The Republican Jewish Coalition’s executive director, Matt Brooks, decried those at Wednesday night’s Trump rally in North Carolina who chanted “send her back” when Trump again called Omar an anti-Semite. (Trump said he was “not happy” with the chant and tried to speak over it, but the media counted the seconds he allowed the cry to mount: 13.)
“The ‘send her back’ chants were wrong, vile, and don’t reflect who we are as Americans. I strongly oppose @IlhanMN views and policies but those chants have no place in our society,” tweeted Brooks.
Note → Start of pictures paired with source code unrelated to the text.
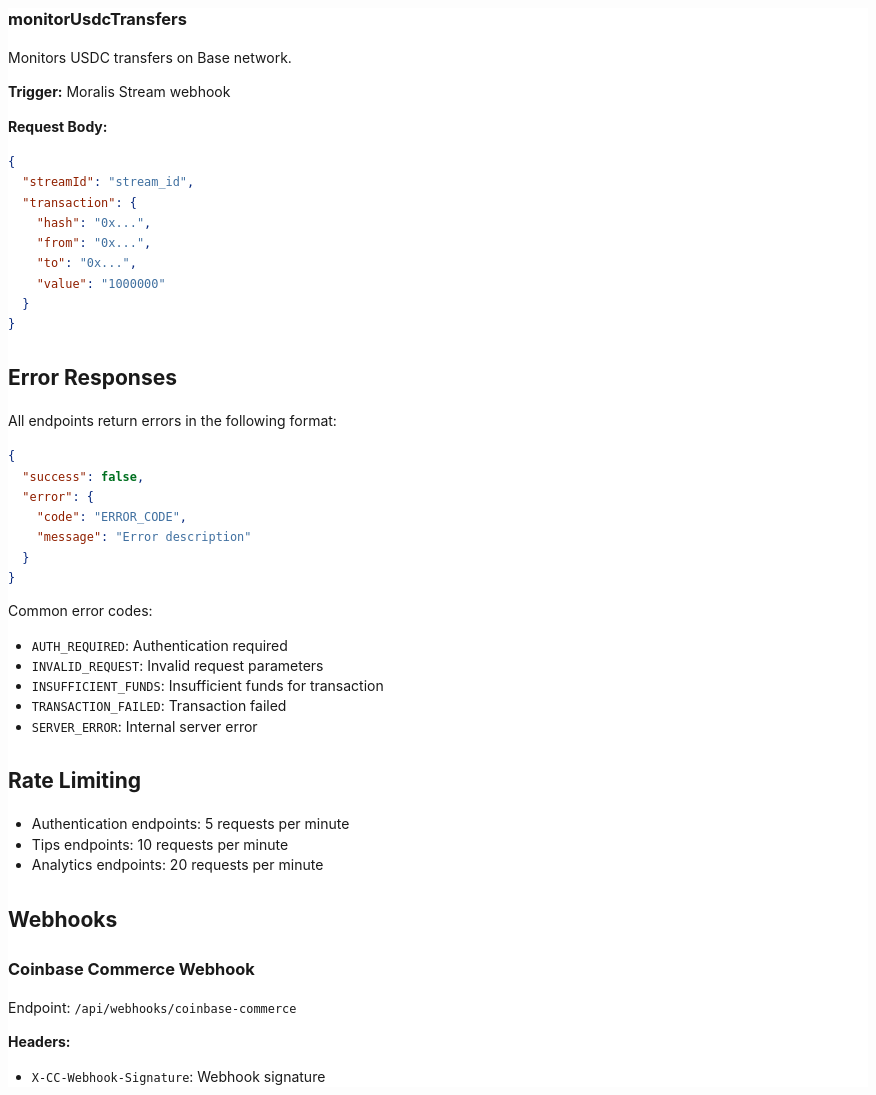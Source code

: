 ### monitorUsdcTransfers
Monitors USDC transfers on Base network.

**Trigger:** Moralis Stream webhook

**Request Body:**
```json
{
  "streamId": "stream_id",
  "transaction": {
    "hash": "0x...",
    "from": "0x...",
    "to": "0x...",
    "value": "1000000"
  }
}
```

## Error Responses

All endpoints return errors in the following format:

```json
{
  "success": false,
  "error": {
    "code": "ERROR_CODE",
    "message": "Error description"
  }
}
```

Common error codes:
- `AUTH_REQUIRED`: Authentication required
- `INVALID_REQUEST`: Invalid request parameters
- `INSUFFICIENT_FUNDS`: Insufficient funds for transaction
- `TRANSACTION_FAILED`: Transaction failed
- `SERVER_ERROR`: Internal server error

## Rate Limiting

- Authentication endpoints: 5 requests per minute
- Tips endpoints: 10 requests per minute
- Analytics endpoints: 20 requests per minute

## Webhooks

### Coinbase Commerce Webhook
Endpoint: `/api/webhooks/coinbase-commerce`

**Headers:**
- `X-CC-Webhook-Signature`: Webhook signature

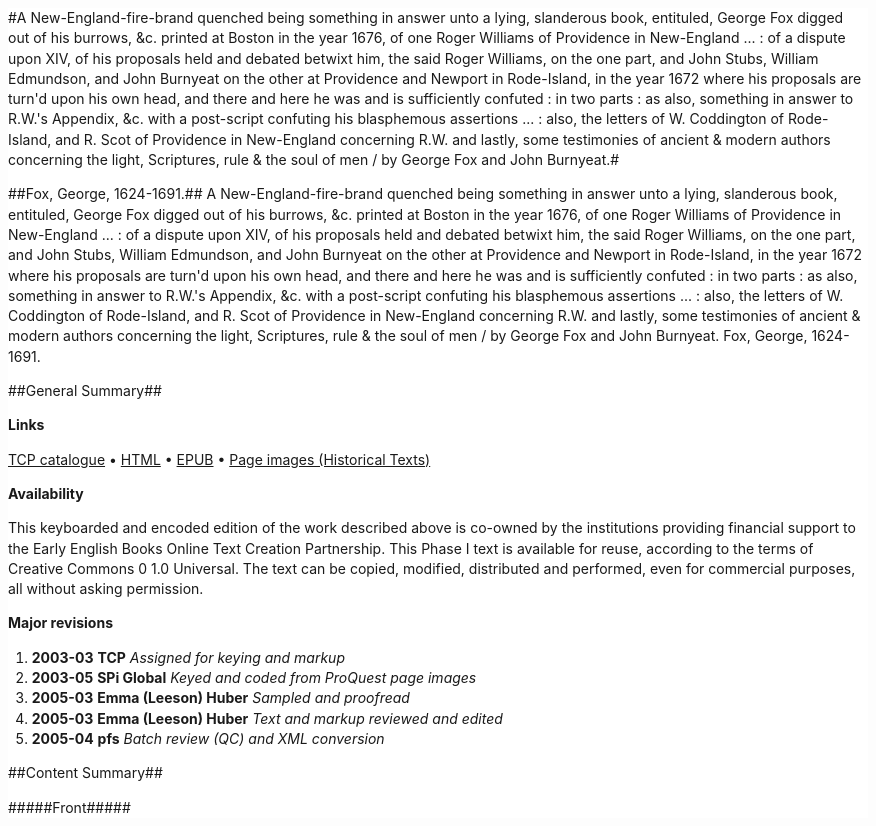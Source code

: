 #A New-England-fire-brand quenched being something in answer unto a lying, slanderous book, entituled, George Fox digged out of his burrows, &c. printed at Boston in the year 1676, of one Roger Williams of Providence in New-England ... : of a dispute upon XIV, of his proposals held and debated betwixt him, the said Roger Williams, on the one part, and John Stubs, William Edmundson, and John Burnyeat on the other at Providence and Newport in Rode-Island, in the year 1672 where his proposals are turn'd upon his own head, and there and here he was and is sufficiently confuted : in two parts : as also, something in answer to R.W.'s Appendix, &c. with a post-script confuting his blasphemous assertions ... : also, the letters of W. Coddington of Rode-Island, and R. Scot of Providence in New-England concerning R.W. and lastly, some testimonies of ancient & modern authors concerning the light, Scriptures, rule & the soul of men / by George Fox and John Burnyeat.#

##Fox, George, 1624-1691.##
A New-England-fire-brand quenched being something in answer unto a lying, slanderous book, entituled, George Fox digged out of his burrows, &c. printed at Boston in the year 1676, of one Roger Williams of Providence in New-England ... : of a dispute upon XIV, of his proposals held and debated betwixt him, the said Roger Williams, on the one part, and John Stubs, William Edmundson, and John Burnyeat on the other at Providence and Newport in Rode-Island, in the year 1672 where his proposals are turn'd upon his own head, and there and here he was and is sufficiently confuted : in two parts : as also, something in answer to R.W.'s Appendix, &c. with a post-script confuting his blasphemous assertions ... : also, the letters of W. Coddington of Rode-Island, and R. Scot of Providence in New-England concerning R.W. and lastly, some testimonies of ancient & modern authors concerning the light, Scriptures, rule & the soul of men / by George Fox and John Burnyeat.
Fox, George, 1624-1691.

##General Summary##

**Links**

[TCP catalogue](http://www.ota.ox.ac.uk/tcp/)  • 
[HTML](http://tei.it.ox.ac.uk/tcp/Texts-HTML/free/A40/A40216.html)  • 
[EPUB](http://tei.it.ox.ac.uk/tcp/Texts-EPUB/free/A40/A40216.epub) • 
[Page images (Historical Texts)](https://data.historicaltexts.jisc.ac.uk/view?pubId=eebo-12131662e&pageId=eebo-12131662e-54753-1)

**Availability**

This keyboarded and encoded edition of the
	       work described above is co-owned by the institutions
	       providing financial support to the Early English Books
	       Online Text Creation Partnership. This Phase I text is
	       available for reuse, according to the terms of Creative
	       Commons 0 1.0 Universal. The text can be copied,
	       modified, distributed and performed, even for
	       commercial purposes, all without asking permission.

**Major revisions**

1. __2003-03__ __TCP__ *Assigned for keying and markup*
1. __2003-05__ __SPi Global__ *Keyed and coded from ProQuest page images*
1. __2005-03__ __Emma (Leeson) Huber__ *Sampled and proofread*
1. __2005-03__ __Emma (Leeson) Huber__ *Text and markup reviewed and edited*
1. __2005-04__ __pfs__ *Batch review (QC) and XML conversion*

##Content Summary##

#####Front#####

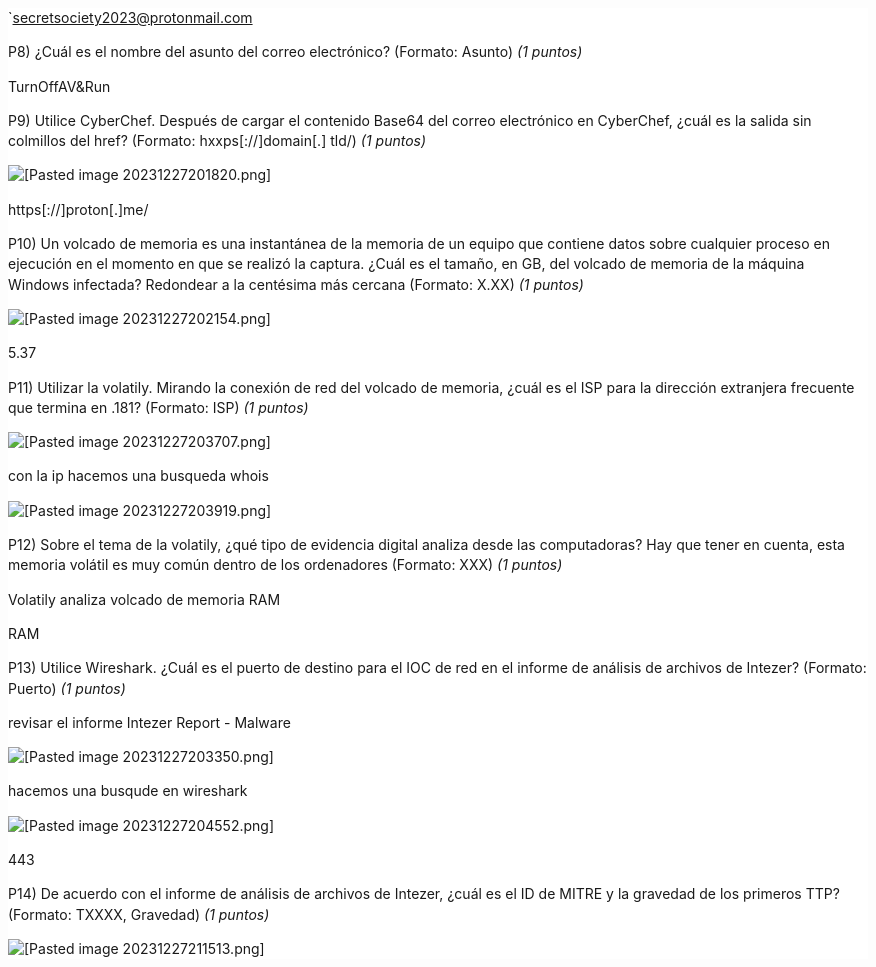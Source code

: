 `secretsociety2023@protonmail.com

P8) ¿Cuál es el nombre del asunto del correo electrónico? (Formato: Asunto) _(1 puntos)_

TurnOffAV&Run

P9) Utilice CyberChef. Después de cargar el contenido Base64 del correo electrónico en CyberChef, ¿cuál es la salida sin colmillos del href? (Formato: hxxps[://]domain[.] tld/) _(1 puntos)_

![[Pasted image 20231227201820.png]](Pasted_image_20231227195544_tnbxt7)

https[://]proton[.]me/


P10) Un volcado de memoria es una instantánea de la memoria de un equipo que contiene datos sobre cualquier proceso en ejecución en el momento en que se realizó la captura. ¿Cuál es el tamaño, en GB, del volcado de memoria de la máquina Windows infectada? Redondear a la centésima más cercana (Formato: X.XX) _(1 puntos)_

![[Pasted image 20231227202154.png]](Pasted_image_20231227202154_xas7dc)

5.37

P11) Utilizar la volatily. Mirando la conexión de red del volcado de memoria, ¿cuál es el ISP para la dirección extranjera frecuente que termina en .181? (Formato: ISP) _(1 puntos)_

![[Pasted image 20231227203707.png]](Pasted_image_20231227203707_chu5nh)

con la ip hacemos una busqueda whois
 
![[Pasted image 20231227203919.png]](Pasted_image_20231227203919_sxm1n0)

P12) Sobre el tema de la volatily, ¿qué tipo de evidencia digital analiza desde las computadoras? Hay que tener en cuenta, esta memoria volátil es muy común dentro de los ordenadores (Formato: XXX) _(1 puntos)_

Volatily analiza volcado de memoria RAM

RAM

P13) Utilice Wireshark. ¿Cuál es el puerto de destino para el IOC de red en el informe de análisis de archivos de Intezer? (Formato: Puerto) _(1 puntos)_

revisar el informe Intezer Report - Malware

![[Pasted image 20231227203350.png]](Pasted_image_20231227203350_fywzji)

hacemos una busqude en wireshark

![[Pasted image 20231227204552.png]](Pasted_image_20231227204552_tvmpsf)

443

P14) De acuerdo con el informe de análisis de archivos de Intezer, ¿cuál es el ID de MITRE y la gravedad de los primeros TTP? (Formato: TXXXX, Gravedad) _(1 puntos)_

![[Pasted image 20231227211513.png]](Pasted_image_20231227211513_qod7iy)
Trump, to be sure, is mining and stoking a real division among Democrats over how to treat anti-Semitism. In a Twitter thread, CNN’s Jake Tapper quoted anonymous House Democrats as saying they were rankled when House Speaker Nancy Pelosi jumped to defend The Squad with the House resolution condemning Trump. The anonymous Democrats noted that a similar resolution inspired by Omar’s anti-Semitic expressions was ultimately watered down.
In short, it was a week of whiplash for Jews, in which “send them back” rhetoric clashed with a number of events and statements in support of a Jewish agenda. On Monday the Department of Justice held a high-level colloquium on anti-Semitism, which focused primarily on the boycott Israel movement on campuses. On Thursday, at a State Department ministerial colloquium on international religious persecution, Vice President Mike Pence mentioned the Jews in Venezuela, where “media associated with the Maduro regime often cast coverage of Israel in anti-Semitic tones and trivialize or even deny the Holocaust.”
And on Wednesday, Trump met at the White House with survivors of religious persecution, including a Yemeni Jew, Rabbi Faiz Algaradi, and Irene Weiss, a Holocaust survivor who volunteers at the U.S. Holocaust Memorial and Museum in Washington.
Trump’s invocation of anti-Semitism and his defense of Israel, even if only intended to embarrass Democrats and defend his remarks, is playing well on the Jewish right — but only up to a point. Noah Rothman, of the conservative Commentary magazine, lamented that as a result of Trump’s ugly remarks, “the Republican Party Trump represents is losing, or has already lost, the moral high ground in its efforts to call out Rep. Omar’s unveiled expressions of anti-Semitism for what they are. Democrats certainly aren’t doing so. Absent any check on her instincts, Omar and the ‘squad’ can be expected to renew their commitment to a special brand of ethnic and sectarian antagonism.”
As for the ADL, they insist that bigotry in defense of Jewish interests is no virtue.
Said the ADL’s Greenblatt of Trump: “Politicizing the widespread, bipartisan support for Israel and throwing around accusations of anti-Semitism is damaging to the security of Israel and the Jewish community. He should lead by example, stop politicizing these issues and stop smearing members of Congress.”